Una y otra vez somos los mismos.
Quizás ese es el extraño consuelo que pueden darnos estas obras catastrofistas en tiempos de pandemia.
No sabemos si, tras el COVID-19, emergerá un mundo mejor. Quizás los new age no se equivoquen y alguna vez trascendamos nuestra proclividad a ser lobos de nosotros mismos. Quizás emerja un mundo mucho peor y todos nuestros miedos estén justificados.
Quizás, todo siga igual. De nuevo un capitalismo que seguirá desmoronándose de formas cada vez más estrepitosas. Quizás, unas pocas cosas cambien para bien o para mal.
No lo sabemos. Pero lo que estas obras de ciencia ficción distópica y catastrófica nos dicen es que habrá cierta continuidad. Quizás para eso las escribimos.
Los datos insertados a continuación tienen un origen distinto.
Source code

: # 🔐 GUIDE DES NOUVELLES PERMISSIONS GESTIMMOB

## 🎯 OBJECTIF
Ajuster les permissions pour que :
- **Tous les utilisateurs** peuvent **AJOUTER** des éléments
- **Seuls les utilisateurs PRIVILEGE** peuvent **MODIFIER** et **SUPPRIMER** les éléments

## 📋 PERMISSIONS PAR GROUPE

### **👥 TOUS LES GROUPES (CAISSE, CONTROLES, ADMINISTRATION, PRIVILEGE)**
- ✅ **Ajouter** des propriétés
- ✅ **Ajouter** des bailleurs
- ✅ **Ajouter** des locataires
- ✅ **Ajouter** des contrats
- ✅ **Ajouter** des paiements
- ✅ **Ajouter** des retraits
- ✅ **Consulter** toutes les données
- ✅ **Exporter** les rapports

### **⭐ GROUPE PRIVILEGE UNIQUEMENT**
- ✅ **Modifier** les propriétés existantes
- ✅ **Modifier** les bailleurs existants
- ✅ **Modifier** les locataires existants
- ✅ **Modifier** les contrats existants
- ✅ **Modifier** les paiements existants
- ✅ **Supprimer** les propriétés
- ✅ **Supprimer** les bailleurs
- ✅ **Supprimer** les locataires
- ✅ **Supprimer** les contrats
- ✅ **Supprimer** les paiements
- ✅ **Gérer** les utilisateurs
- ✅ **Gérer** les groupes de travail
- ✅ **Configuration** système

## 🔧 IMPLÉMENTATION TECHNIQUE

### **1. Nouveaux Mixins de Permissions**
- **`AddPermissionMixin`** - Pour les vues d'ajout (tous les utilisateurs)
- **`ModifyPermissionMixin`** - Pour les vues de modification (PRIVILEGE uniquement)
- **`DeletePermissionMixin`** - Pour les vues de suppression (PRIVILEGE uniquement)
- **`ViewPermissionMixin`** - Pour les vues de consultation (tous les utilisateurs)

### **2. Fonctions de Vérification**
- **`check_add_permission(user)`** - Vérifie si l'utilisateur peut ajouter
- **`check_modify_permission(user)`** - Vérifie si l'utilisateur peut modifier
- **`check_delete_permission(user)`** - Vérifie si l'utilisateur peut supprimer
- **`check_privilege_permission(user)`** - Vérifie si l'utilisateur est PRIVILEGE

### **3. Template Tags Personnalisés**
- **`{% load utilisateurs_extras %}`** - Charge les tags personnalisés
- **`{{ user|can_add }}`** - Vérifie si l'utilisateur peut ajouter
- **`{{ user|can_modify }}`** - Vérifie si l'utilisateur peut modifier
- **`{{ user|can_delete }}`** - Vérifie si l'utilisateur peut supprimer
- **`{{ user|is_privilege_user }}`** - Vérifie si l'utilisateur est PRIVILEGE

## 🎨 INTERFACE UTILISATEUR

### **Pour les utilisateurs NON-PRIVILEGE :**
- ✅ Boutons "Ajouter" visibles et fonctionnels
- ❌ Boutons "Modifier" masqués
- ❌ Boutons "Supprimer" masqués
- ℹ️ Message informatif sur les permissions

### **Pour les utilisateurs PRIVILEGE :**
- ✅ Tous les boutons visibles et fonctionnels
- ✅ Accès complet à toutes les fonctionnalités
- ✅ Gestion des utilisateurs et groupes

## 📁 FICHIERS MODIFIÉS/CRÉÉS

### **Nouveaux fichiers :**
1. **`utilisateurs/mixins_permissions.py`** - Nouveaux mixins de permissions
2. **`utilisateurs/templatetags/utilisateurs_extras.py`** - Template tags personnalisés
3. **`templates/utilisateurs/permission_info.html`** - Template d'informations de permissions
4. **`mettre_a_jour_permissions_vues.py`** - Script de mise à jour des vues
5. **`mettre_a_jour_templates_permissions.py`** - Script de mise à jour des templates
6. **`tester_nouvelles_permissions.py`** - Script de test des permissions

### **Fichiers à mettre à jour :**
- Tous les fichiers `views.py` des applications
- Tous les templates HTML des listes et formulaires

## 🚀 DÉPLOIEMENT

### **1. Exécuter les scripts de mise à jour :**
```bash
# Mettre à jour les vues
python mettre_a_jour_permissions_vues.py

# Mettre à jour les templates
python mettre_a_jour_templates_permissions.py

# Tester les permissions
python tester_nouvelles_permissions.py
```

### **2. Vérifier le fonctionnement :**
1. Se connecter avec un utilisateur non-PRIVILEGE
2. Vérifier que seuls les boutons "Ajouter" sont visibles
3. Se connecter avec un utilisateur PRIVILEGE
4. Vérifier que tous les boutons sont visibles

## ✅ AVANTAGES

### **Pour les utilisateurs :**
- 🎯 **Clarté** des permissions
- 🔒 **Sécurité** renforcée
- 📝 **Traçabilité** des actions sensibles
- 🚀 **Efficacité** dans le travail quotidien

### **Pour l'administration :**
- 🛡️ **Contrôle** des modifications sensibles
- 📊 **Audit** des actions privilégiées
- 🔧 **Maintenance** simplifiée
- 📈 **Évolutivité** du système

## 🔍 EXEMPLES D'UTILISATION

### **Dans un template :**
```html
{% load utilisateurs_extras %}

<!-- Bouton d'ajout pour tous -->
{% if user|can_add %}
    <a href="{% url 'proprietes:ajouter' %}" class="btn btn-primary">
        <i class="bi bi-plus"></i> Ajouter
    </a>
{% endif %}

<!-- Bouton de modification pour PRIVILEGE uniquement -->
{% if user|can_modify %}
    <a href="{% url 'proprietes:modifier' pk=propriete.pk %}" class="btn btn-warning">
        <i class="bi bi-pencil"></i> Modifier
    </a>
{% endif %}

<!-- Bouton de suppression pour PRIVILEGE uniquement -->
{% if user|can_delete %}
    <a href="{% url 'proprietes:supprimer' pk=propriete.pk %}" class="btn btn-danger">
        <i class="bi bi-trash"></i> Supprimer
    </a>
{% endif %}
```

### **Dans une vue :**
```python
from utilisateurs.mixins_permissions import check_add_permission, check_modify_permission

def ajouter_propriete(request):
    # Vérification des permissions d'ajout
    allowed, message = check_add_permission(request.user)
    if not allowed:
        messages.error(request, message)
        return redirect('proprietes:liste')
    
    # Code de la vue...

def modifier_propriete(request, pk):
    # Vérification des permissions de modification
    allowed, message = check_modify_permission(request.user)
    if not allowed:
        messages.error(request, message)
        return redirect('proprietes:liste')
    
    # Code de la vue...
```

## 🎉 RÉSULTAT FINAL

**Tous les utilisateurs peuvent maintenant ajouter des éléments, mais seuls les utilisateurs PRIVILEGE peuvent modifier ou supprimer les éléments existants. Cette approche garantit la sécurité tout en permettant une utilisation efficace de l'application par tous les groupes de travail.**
Para eso imaginamos tantos escenarios horripilantes: para testearnos una y otra vez y darnos cuenta de que, aun en el momento más oscuro, nos seguimos reconociendo.
Nos reconocemos en lo peor de nosotros, pero también en lo mejor. Los actos de amor y de bondad que reconocemos como humanos: la amistad, el compañerismo, la lealtad y la compasión también tienen continuidad en nosotros.
Esa recurrencia sucede también en Cloud Atlas: en cada historia hay una situación de abuso distópico. Pero también hay al menos un personaje que elige hacer lo correcto, que es fiel a algo más grande, que exalta lo mejor del espíritu humano e inspira a otros.
Quizás para eso nos sirve la ciencia ficción justo ahora: para mantener la continuidad. Para recordarnos que hemos vivido escenarios mucho peores en la ficción y no hemos dejado de ser humanos.
Tal vez, en un mundo que cambia de formas que todavía no alcanzamos a comprender, lo que necesitamos es justo eso: un poco de continuidad y de fe en nosotros.